Elle emploie des phrases interrogatives pour montrer qu’elle est sûre que rien en elle-
même n’est à l’origine de son état, mais le nombre important de ces phrases interrogatives
la trahit et souligne sa confusion. La colère de Silvia est perceptible au travers des phrases
exclamatives, son mépris au travers de l’emploi du terme « impertinente » qui souligne
encore que Lisette n’est pas à sa place, ce qui est le cas mais à la demande de Silvia. Elle
est également perceptible au travers de l’adjectif « haïssable » et du groupe nominal avec
l’emploi d’un démonstratif composé péjoratif « cette fille-là », qui fait écho à celui de son
père et qui renvoie Lisette à sa condition. Cette colère montre la rivalité entre les deux
jeunes femmes. À la fin de la réplique, Silvia justifie son emportement par l’argument de
l’équité pour cacher son amour pour le valet Bourguignon-Dorante. Mario l’encourage à
poursuivre dans cette voie de la confidence sur Dorante dans le but de forcer Silvia à se
révéler et à révéler aux autres qu’elle l’aime. Silvia accuse sa servante, Lisette, d'avoir mal
interprété ses propos et de l'avoir injustement accusée. Cette accusation est exprimée par
Silvia avec des procédés littéraires qui mettent en évidence son état d'exaspération et de
confusion. on note l'utilisation de l'exclamation qui traduit l'exaspération de Silvia face à
l'attitude de Lisette. Par exemple, elle s'exclame "L’impertinente ! y a-t-il rien de plus
haïssable que cette fille-là ?", cette exclamation montre son indignation face à l'accusation
de Lisette et sa frustration face à la situation. La répétition utilisée par Silvia insiste sur son
innocence et sa confusion. Par exemple, elle répète "Je ne comprends pas, je ne
comprends plus rien" et "Je ne sais plus à quoi m'en tenir" pour exprimer sa perplexité.

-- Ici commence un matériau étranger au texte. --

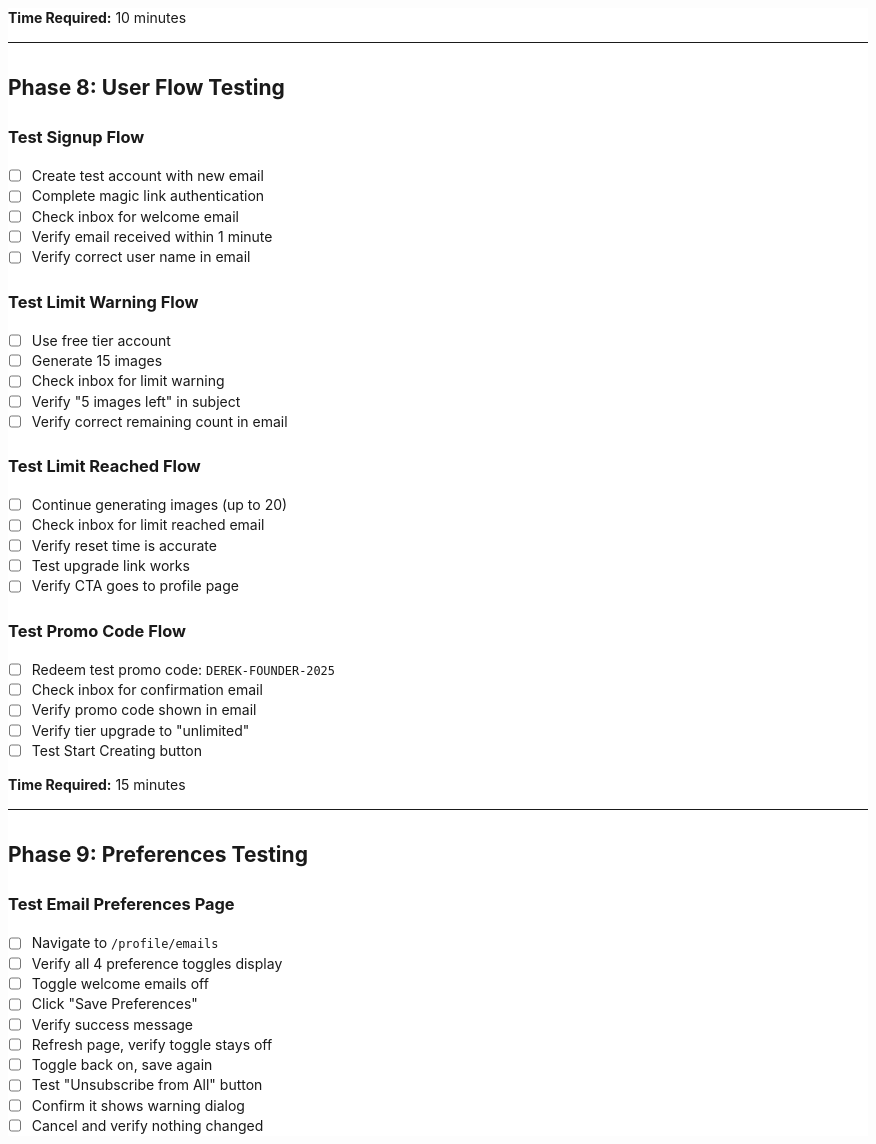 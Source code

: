 **Time Required:** 10 minutes

---

## Phase 8: User Flow Testing

### Test Signup Flow
- [ ] Create test account with new email
- [ ] Complete magic link authentication
- [ ] Check inbox for welcome email
- [ ] Verify email received within 1 minute
- [ ] Verify correct user name in email

### Test Limit Warning Flow
- [ ] Use free tier account
- [ ] Generate 15 images
- [ ] Check inbox for limit warning
- [ ] Verify "5 images left" in subject
- [ ] Verify correct remaining count in email

### Test Limit Reached Flow
- [ ] Continue generating images (up to 20)
- [ ] Check inbox for limit reached email
- [ ] Verify reset time is accurate
- [ ] Test upgrade link works
- [ ] Verify CTA goes to profile page

### Test Promo Code Flow
- [ ] Redeem test promo code: `DEREK-FOUNDER-2025`
- [ ] Check inbox for confirmation email
- [ ] Verify promo code shown in email
- [ ] Verify tier upgrade to "unlimited"
- [ ] Test Start Creating button

**Time Required:** 15 minutes

---

## Phase 9: Preferences Testing

### Test Email Preferences Page
- [ ] Navigate to `/profile/emails`
- [ ] Verify all 4 preference toggles display
- [ ] Toggle welcome emails off
- [ ] Click "Save Preferences"
- [ ] Verify success message
- [ ] Refresh page, verify toggle stays off
- [ ] Toggle back on, save again
- [ ] Test "Unsubscribe from All" button
- [ ] Confirm it shows warning dialog
- [ ] Cancel and verify nothing changed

Nous assistons alors à l'état d'incertitude de Silvia. L’utilisation d'interrogations
rhétoriques permet de mettre en avant le désarroi de Silvia. Elle se demande "Me joue-t-
on ? se moque-t-on de moi ?" pour montrer qu'elle est perplexe et qu'elle ne sait plus quoi
penser. Les interrogations rhétoriques soulignent donc le questionnement de Silvia quant
à la situation.

Somme toute, c’est par des échanges vifs et subtils entre le personnage troublé de Silvia
et sa famille qui servent de révélateur aux sentiments de la jeune fille, l’extrait invite à
réfléchir sur le poids des conditions sociales et la difficulté d’exprimer le sentiment
amoureux. Cette scène met en évidence la difficulté de la communication et de la
compréhension mutuelle entre les individus, ainsi que la complexité des relations sociales.
Marivaux souligne également l'importance de la perception subjective dans les
interactions humaines et la nécessité d'une communication claire et transparente pour
éviter les malentendus. Nous retrouvons ce style d’écriture dans d’autres pièces de
Marivaux comme dans « Les Fausses Confidences », dans la 3e scène de l’acte ll, Dorante et
Lisette se retrouvent également dans des situations de malentendus et de quiproquos, où
les mots sont interprétés différemment par les différents personnages et où la
communication est difficile. Les personnages utilisent également l'ironie et la moquerie
pour se répondre, ce qui crée une tension dramatique dans la pièce.